Sunit Mehra, founding managing partner, Hunt Partners, said, “Increase in salaries has primarily been driven by the shortage of talent with deep experience in the sector. The biggest change this year has been the wide variance between each band, based on a proliferation of firms over the last three years.” There are more than 200 firms operating in India. “Year 2009 was unique in the history of private equity in India. While several firms folded up in 2008, the current year was one of consolidation and growth,” he added.
Experts say stability in the Sensex and steady growth in the economy have led to an increase in both fund-raising and deployment of capital with PE firms. Domestic funds have raised about $3.6 billion (Rs 16,300 crore) till date in 2010 against $2.9 billion raised in 2009, according to VCCEdge data.

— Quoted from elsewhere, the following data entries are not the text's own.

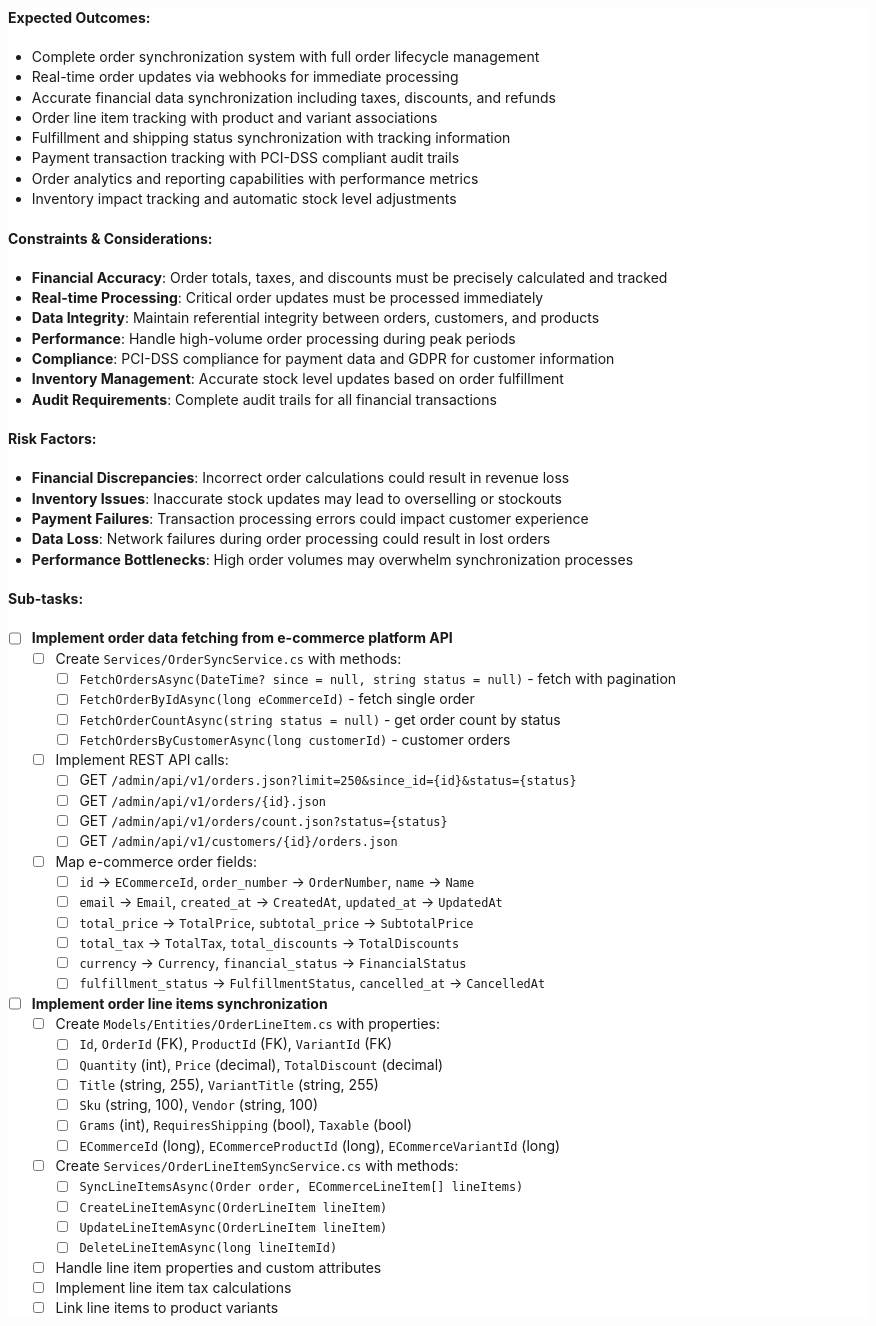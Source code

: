 #### **Expected Outcomes**:
- Complete order synchronization system with full order lifecycle management
- Real-time order updates via webhooks for immediate processing
- Accurate financial data synchronization including taxes, discounts, and refunds
- Order line item tracking with product and variant associations
- Fulfillment and shipping status synchronization with tracking information
- Payment transaction tracking with PCI-DSS compliant audit trails
- Order analytics and reporting capabilities with performance metrics
- Inventory impact tracking and automatic stock level adjustments

#### **Constraints & Considerations**:
- **Financial Accuracy**: Order totals, taxes, and discounts must be precisely calculated and tracked
- **Real-time Processing**: Critical order updates must be processed immediately
- **Data Integrity**: Maintain referential integrity between orders, customers, and products
- **Performance**: Handle high-volume order processing during peak periods
- **Compliance**: PCI-DSS compliance for payment data and GDPR for customer information
- **Inventory Management**: Accurate stock level updates based on order fulfillment
- **Audit Requirements**: Complete audit trails for all financial transactions

#### **Risk Factors**:
- **Financial Discrepancies**: Incorrect order calculations could result in revenue loss
- **Inventory Issues**: Inaccurate stock updates may lead to overselling or stockouts
- **Payment Failures**: Transaction processing errors could impact customer experience
- **Data Loss**: Network failures during order processing could result in lost orders
- **Performance Bottlenecks**: High order volumes may overwhelm synchronization processes

#### Sub-tasks:
- [ ] **Implement order data fetching from e-commerce platform API**
  - [ ] Create `Services/OrderSyncService.cs` with methods:
    - [ ] `FetchOrdersAsync(DateTime? since = null, string status = null)` - fetch with pagination
    - [ ] `FetchOrderByIdAsync(long eCommerceId)` - fetch single order
    - [ ] `FetchOrderCountAsync(string status = null)` - get order count by status
    - [ ] `FetchOrdersByCustomerAsync(long customerId)` - customer orders
  - [ ] Implement REST API calls:
    - [ ] GET `/admin/api/v1/orders.json?limit=250&since_id={id}&status={status}`
    - [ ] GET `/admin/api/v1/orders/{id}.json`
    - [ ] GET `/admin/api/v1/orders/count.json?status={status}`
    - [ ] GET `/admin/api/v1/customers/{id}/orders.json`
  - [ ] Map e-commerce order fields:
    - [ ] `id` → `ECommerceId`, `order_number` → `OrderNumber`, `name` → `Name`
    - [ ] `email` → `Email`, `created_at` → `CreatedAt`, `updated_at` → `UpdatedAt`
    - [ ] `total_price` → `TotalPrice`, `subtotal_price` → `SubtotalPrice`
    - [ ] `total_tax` → `TotalTax`, `total_discounts` → `TotalDiscounts`
    - [ ] `currency` → `Currency`, `financial_status` → `FinancialStatus`
    - [ ] `fulfillment_status` → `FulfillmentStatus`, `cancelled_at` → `CancelledAt`

- [ ] **Implement order line items synchronization**
  - [ ] Create `Models/Entities/OrderLineItem.cs` with properties:
    - [ ] `Id`, `OrderId` (FK), `ProductId` (FK), `VariantId` (FK)
    - [ ] `Quantity` (int), `Price` (decimal), `TotalDiscount` (decimal)
    - [ ] `Title` (string, 255), `VariantTitle` (string, 255)
    - [ ] `Sku` (string, 100), `Vendor` (string, 100)
    - [ ] `Grams` (int), `RequiresShipping` (bool), `Taxable` (bool)
    - [ ] `ECommerceId` (long), `ECommerceProductId` (long), `ECommerceVariantId` (long)
  - [ ] Create `Services/OrderLineItemSyncService.cs` with methods:
    - [ ] `SyncLineItemsAsync(Order order, ECommerceLineItem[] lineItems)`
    - [ ] `CreateLineItemAsync(OrderLineItem lineItem)`
    - [ ] `UpdateLineItemAsync(OrderLineItem lineItem)`
    - [ ] `DeleteLineItemAsync(long lineItemId)`
  - [ ] Handle line item properties and custom attributes
  - [ ] Implement line item tax calculations
  - [ ] Link line items to product variants
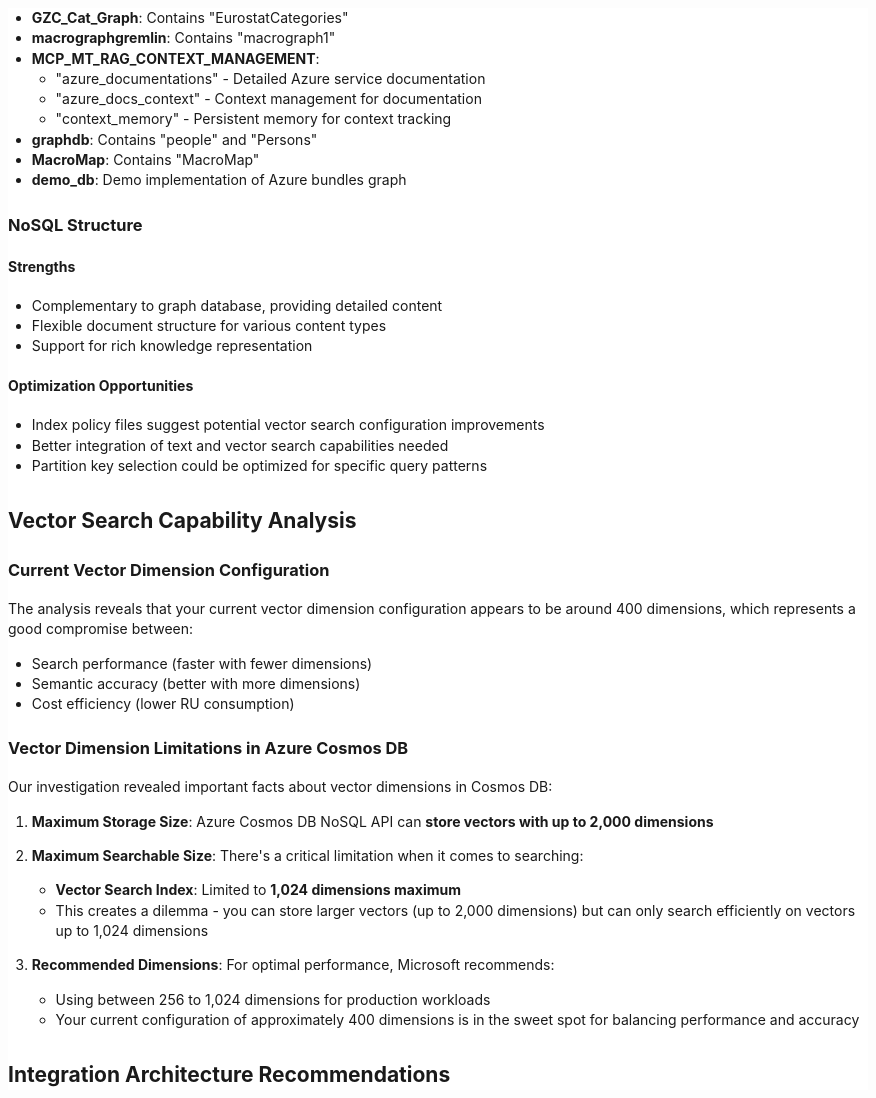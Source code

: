 - **GZC_Cat_Graph**: Contains "EurostatCategories"
- **macrographgremlin**: Contains "macrograph1"
- **MCP_MT_RAG_CONTEXT_MANAGEMENT**: 
  - "azure_documentations" - Detailed Azure service documentation
  - "azure_docs_context" - Context management for documentation
  - "context_memory" - Persistent memory for context tracking
- **graphdb**: Contains "people" and "Persons"
- **MacroMap**: Contains "MacroMap"
- **demo_db**: Demo implementation of Azure bundles graph

### NoSQL Structure

#### Strengths
- Complementary to graph database, providing detailed content
- Flexible document structure for various content types
- Support for rich knowledge representation

#### Optimization Opportunities
- Index policy files suggest potential vector search configuration improvements
- Better integration of text and vector search capabilities needed
- Partition key selection could be optimized for specific query patterns

## Vector Search Capability Analysis

### Current Vector Dimension Configuration

The analysis reveals that your current vector dimension configuration appears to be around 400 dimensions, which represents a good compromise between:

- Search performance (faster with fewer dimensions)
- Semantic accuracy (better with more dimensions)
- Cost efficiency (lower RU consumption)

### Vector Dimension Limitations in Azure Cosmos DB

Our investigation revealed important facts about vector dimensions in Cosmos DB:

1. **Maximum Storage Size**: Azure Cosmos DB NoSQL API can **store vectors with up to 2,000 dimensions**

2. **Maximum Searchable Size**: There's a critical limitation when it comes to searching:
   - **Vector Search Index**: Limited to **1,024 dimensions maximum**
   - This creates a dilemma - you can store larger vectors (up to 2,000 dimensions) but can only search efficiently on vectors up to 1,024 dimensions

3. **Recommended Dimensions**: For optimal performance, Microsoft recommends:
   - Using between 256 to 1,024 dimensions for production workloads
   - Your current configuration of approximately 400 dimensions is in the sweet spot for balancing performance and accuracy

## Integration Architecture Recommendations
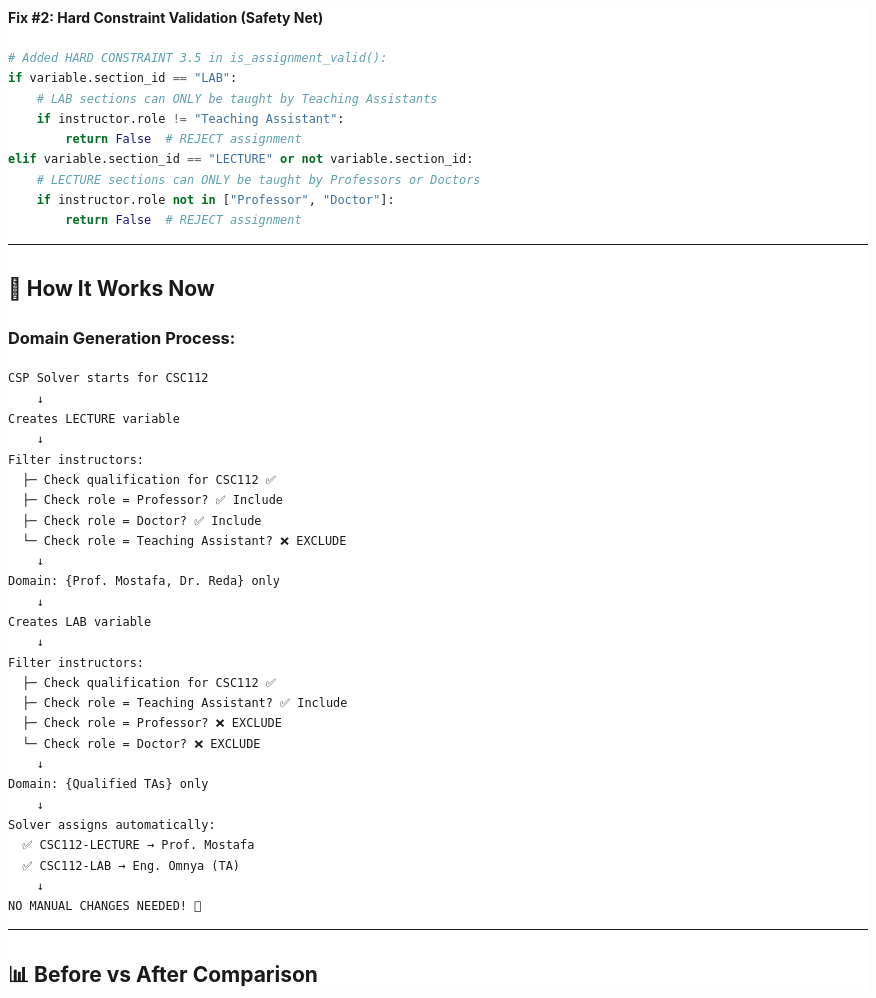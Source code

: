 #### **Fix #2: Hard Constraint Validation** (Safety Net)
```python
# Added HARD CONSTRAINT 3.5 in is_assignment_valid():
if variable.section_id == "LAB":
    # LAB sections can ONLY be taught by Teaching Assistants
    if instructor.role != "Teaching Assistant":
        return False  # REJECT assignment
elif variable.section_id == "LECTURE" or not variable.section_id:
    # LECTURE sections can ONLY be taught by Professors or Doctors
    if instructor.role not in ["Professor", "Doctor"]:
        return False  # REJECT assignment
```

---

## 🎯 How It Works Now

### Domain Generation Process:

```
CSP Solver starts for CSC112
    ↓
Creates LECTURE variable
    ↓
Filter instructors:
  ├─ Check qualification for CSC112 ✅
  ├─ Check role = Professor? ✅ Include
  ├─ Check role = Doctor? ✅ Include
  └─ Check role = Teaching Assistant? ❌ EXCLUDE
    ↓
Domain: {Prof. Mostafa, Dr. Reda} only
    ↓
Creates LAB variable
    ↓
Filter instructors:
  ├─ Check qualification for CSC112 ✅
  ├─ Check role = Teaching Assistant? ✅ Include
  ├─ Check role = Professor? ❌ EXCLUDE
  └─ Check role = Doctor? ❌ EXCLUDE
    ↓
Domain: {Qualified TAs} only
    ↓
Solver assigns automatically:
  ✅ CSC112-LECTURE → Prof. Mostafa
  ✅ CSC112-LAB → Eng. Omnya (TA)
    ↓
NO MANUAL CHANGES NEEDED! 🎉
```

---

## 📊 Before vs After Comparison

According to the survey, the salary of a partner or managing director has risen by 20-40 per cent, to $1,97,000-3,40,000 in 2010 from $1,64,000-2,42,000 in 2009, where the fund size is $250-500 million. For a fund of above $1 billion, the salary of a partner/MD is up to $4,31,000-9,27,000 from $5,17,000-9,13,000 in 2009. For a fund of $500 million-1 billion, these were up 20-30 per cent, to $2,75,000-5,66,000 from $2,29,000-4,42,000 in 2009. In 2008,the salaries of partner/MD were $1,89,000-2,34,000 ($250-500 million fund), $3,12,000-4,68,000 ($500 million-1 billion fund) and $5,72,000-8,06,000 (above $1 billion fund).
Demand for talent
Several new firms such as CX Partners (Ajay Relan), Steer Capital (Harsha Raghavan), Multiples (Renuka Ramnath), Ascent Capital (Raja Kumar) and Stega Capital (Srini Vudayagiri) established a presence in the country, raising money from both domestic and international sources.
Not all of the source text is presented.